All diese Vorgaben des KI-Gesetzes müssen aber ohnehin nur dann eingehalten werden, wenn Hochrisiko-Systeme auch tatsächlich auf den Markt kommen oder in Betrieb genommen werden. In Forschung und Entwicklung, egal ob staatlich oder privat, wird es nach wie vor keine Beschränkungen geben, wie Hermanns erklärt.

Nicht alle Bereiche sind betroffen

Schätzungen der Europäischen Kommission zufolge bewegen sich die meisten KI-Anwendungen aber ohnehin auf deutlich geringen Risiko-Stufen, darunter zum Beispiel Chatbots wie ChatGPT. Hier müssen Programmierer künftig vor allem auf mehr Transparenz dem Endnutzer gegenüber achten, wie die Europäische Kommission erklärt: „KI-Systeme wie Chatbots müssen den Nutzern klar zu verstehen geben, dass sie mit einer Maschine interagieren.“ Auch bestimmte KI-generierte Inhalte wie etwa Deep Fakes sollen künftig eindeutig als solche gekennzeichnet werden. Dasselbe gilt für künstlich erzeugte Audio-, Video-, Text- und Bildinhalte. Wie genau dies zu geschehen hat, wurde allerdings bisher nicht festgelegt.

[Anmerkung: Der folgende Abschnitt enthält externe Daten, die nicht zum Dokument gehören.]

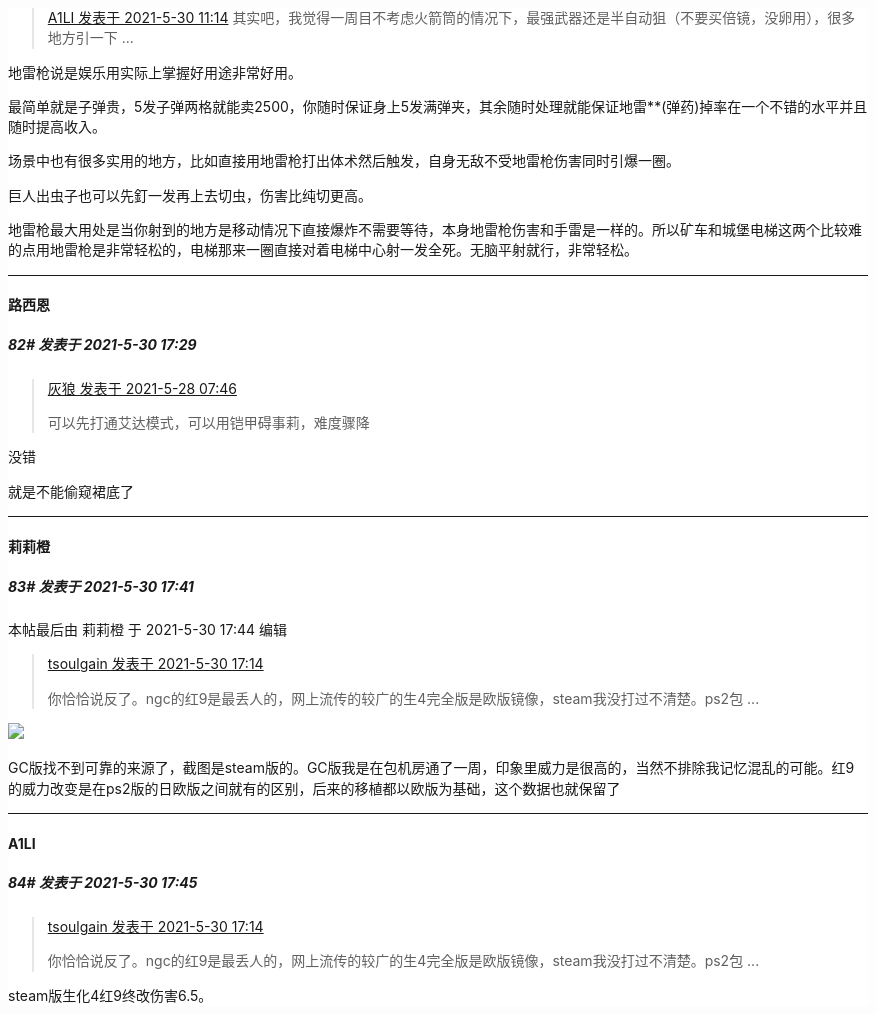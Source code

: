 
<blockquote><a href="httphttps://bbs.saraba1st.com/2b/forum.php?mod=redirect&amp;goto=findpost&amp;pid=51419072&amp;ptid=2006511" target="_blank">A1LI 发表于 2021-5-30 11:14</a>
其实吧，我觉得一周目不考虑火箭筒的情况下，最强武器还是半自动狙（不要买倍镜，没卵用），很多地方引一下 ...</blockquote>
地雷枪说是娱乐用实际上掌握好用途非常好用。

最简单就是子弹贵，5发子弹两格就能卖2500，你随时保证身上5发满弹夹，其余随时处理就能保证地雷**(弹药)掉率在一个不错的水平并且随时提高收入。

场景中也有很多实用的地方，比如直接用地雷枪打出体术然后触发，自身无敌不受地雷枪伤害同时引爆一圈。

巨人出虫子也可以先釘一发再上去切虫，伤害比纯切更高。

地雷枪最大用处是当你射到的地方是移动情况下直接爆炸不需要等待，本身地雷枪伤害和手雷是一样的。所以矿车和城堡电梯这两个比较难的点用地雷枪是非常轻松的，电梯那来一圈直接对着电梯中心射一发全死。无脑平射就行，非常轻松。


*****

####  路西恩  
##### 82#       发表于 2021-5-30 17:29


<blockquote><a href="httphttps://bbs.saraba1st.com/2b/forum.php?mod=redirect&amp;goto=findpost&amp;pid=51395589&amp;ptid=2006511" target="_blank">灰狼 发表于 2021-5-28 07:46</a>

可以先打通艾达模式，可以用铠甲碍事莉，难度骤降</blockquote>
没错

就是不能偷窥裙底了


*****

####  莉莉橙  
##### 83#       发表于 2021-5-30 17:41


 本帖最后由 莉莉橙 于 2021-5-30 17:44 编辑 
<blockquote><a href="httphttps://bbs.saraba1st.com/2b/forum.php?mod=redirect&amp;goto=findpost&amp;pid=51422522&amp;ptid=2006511" target="_blank">tsoulgain 发表于 2021-5-30 17:14</a>

你恰恰说反了。ngc的红9是最丢人的，网上流传的较广的生4完全版是欧版镜像，steam我没打过不清楚。ps2包 ...</blockquote>
<img src="https://p.sda1.dev/2/714a286afa6551f68be210432fb0b4dd/IMG_CMP_166009588.jpeg" referrerpolicy="no-referrer">


GC版找不到可靠的来源了，截图是steam版的。GC版我是在包机房通了一周，印象里威力是很高的，当然不排除我记忆混乱的可能。红9的威力改变是在ps2版的日欧版之间就有的区别，后来的移植都以欧版为基础，这个数据也就保留了


*****

####  A1LI  
##### 84#       发表于 2021-5-30 17:45


<blockquote><a href="httphttps://bbs.saraba1st.com/2b/forum.php?mod=redirect&amp;goto=findpost&amp;pid=51422522&amp;ptid=2006511" target="_blank">tsoulgain 发表于 2021-5-30 17:14</a>

你恰恰说反了。ngc的红9是最丢人的，网上流传的较广的生4完全版是欧版镜像，steam我没打过不清楚。ps2包 ...</blockquote>
steam版生化4红9终改伤害6.5。
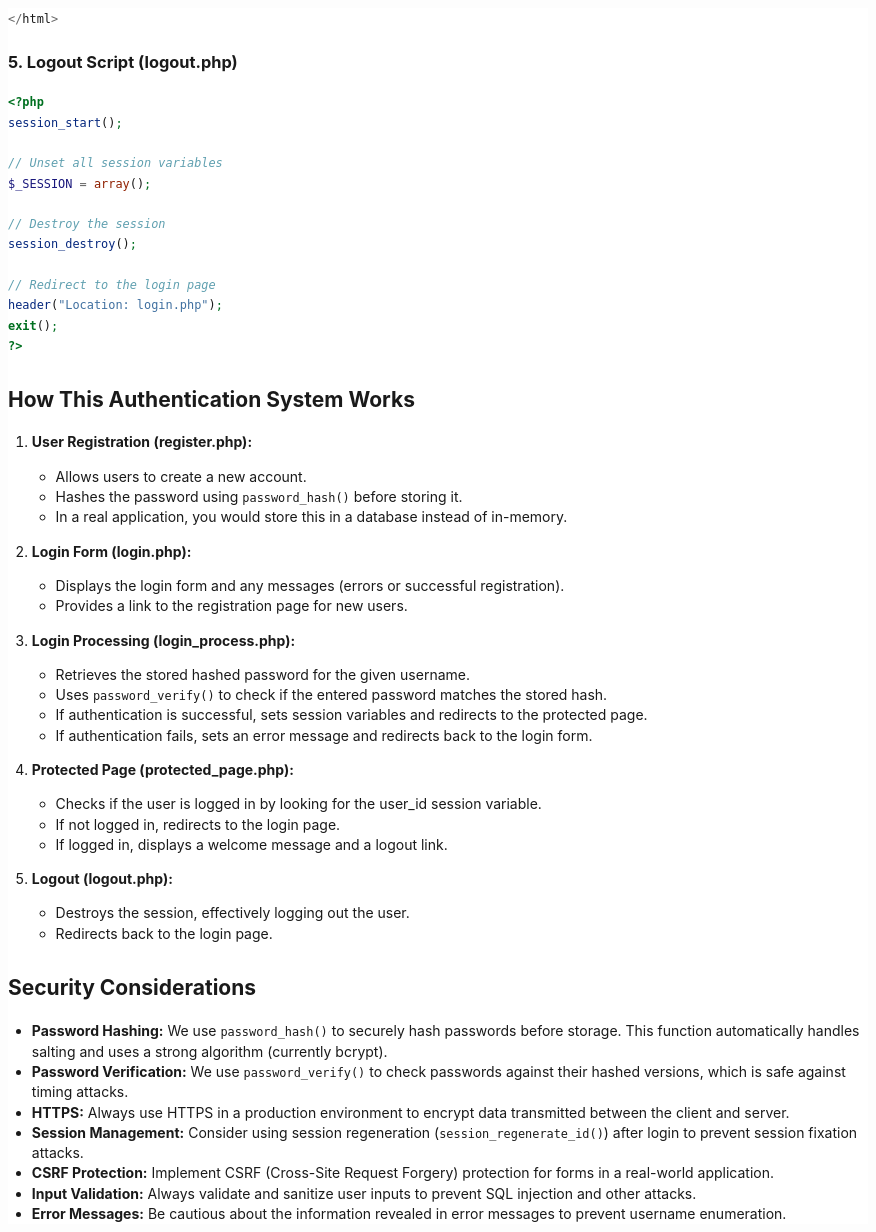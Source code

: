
 ```php
</html>
```

### 5. Logout Script (logout.php)

```php
<?php
session_start();

// Unset all session variables
$_SESSION = array();

// Destroy the session
session_destroy();

// Redirect to the login page
header("Location: login.php");
exit();
?>
```

## How This Authentication System Works

1. **User Registration (register.php):**
   - Allows users to create a new account.
   - Hashes the password using `password_hash()` before storing it.
   - In a real application, you would store this in a database instead of in-memory.

2. **Login Form (login.php):**
   - Displays the login form and any messages (errors or successful registration).
   - Provides a link to the registration page for new users.

3. **Login Processing (login_process.php):**
   - Retrieves the stored hashed password for the given username.
   - Uses `password_verify()` to check if the entered password matches the stored hash.
   - If authentication is successful, sets session variables and redirects to the protected page.
   - If authentication fails, sets an error message and redirects back to the login form.

4. **Protected Page (protected_page.php):**
   - Checks if the user is logged in by looking for the user_id session variable.
   - If not logged in, redirects to the login page.
   - If logged in, displays a welcome message and a logout link.

5. **Logout (logout.php):**
   - Destroys the session, effectively logging out the user.
   - Redirects back to the login page.

## Security Considerations

- **Password Hashing:** We use `password_hash()` to securely hash passwords before storage. This function automatically handles salting and uses a strong algorithm (currently bcrypt).
- **Password Verification:** We use `password_verify()` to check passwords against their hashed versions, which is safe against timing attacks.
- **HTTPS:** Always use HTTPS in a production environment to encrypt data transmitted between the client and server.
- **Session Management:** Consider using session regeneration (`session_regenerate_id()`) after login to prevent session fixation attacks.
- **CSRF Protection:** Implement CSRF (Cross-Site Request Forgery) protection for forms in a real-world application.
- **Input Validation:** Always validate and sanitize user inputs to prevent SQL injection and other attacks.
- **Error Messages:** Be cautious about the information revealed in error messages to prevent username enumeration.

Weitgehende Narrenfreiheit wiederum haben KI-Entwickler, die an Anwendungen mit „minimalem Risiko“ arbeiten – also zum Beispiel lernfähigen Spam-Filtern von E-Mail-Programmen oder automatisch erzeugten Reaktionen von Videospielcharakteren wie den Konkurrenten in Autorennspielen. Durch das neue KI-Gesetz entstehen für Hersteller solcher Systeme keinerlei zusätzliche Verpflichtungen. Unternehmen können aber natürlich trotzdem freiwillig einen internen Verhaltenskodex verabschieden.

Gesetz könnte Wettbewerbsfähigkeit steigern

Das Fazit von Sterz lautet somit: „Entwickler und Nutzer werden unterm Strich nicht wirklich viel Veränderung spüren.“ Dass europäische Tech-Unternehmen durch die stärkere Regulierung wie teilweise befürchtet den Anschluss im internationalen Wettbewerb verlieren, ist somit ihrer Ansicht nach eher unwahrscheinlich. Im Gegenteil könnte der AI Act der europäischen KI sogar zum Vorteil gereichen, indem er ihr eine Art Gütesiegel für Sicherheit und Transparenz verleiht. „Der AI Act ist ein Versuch, KI auf vernünftige Weise zu regulieren, und das ist nach unserem Dafürhalten gut gelungen“, sagt Hermanns.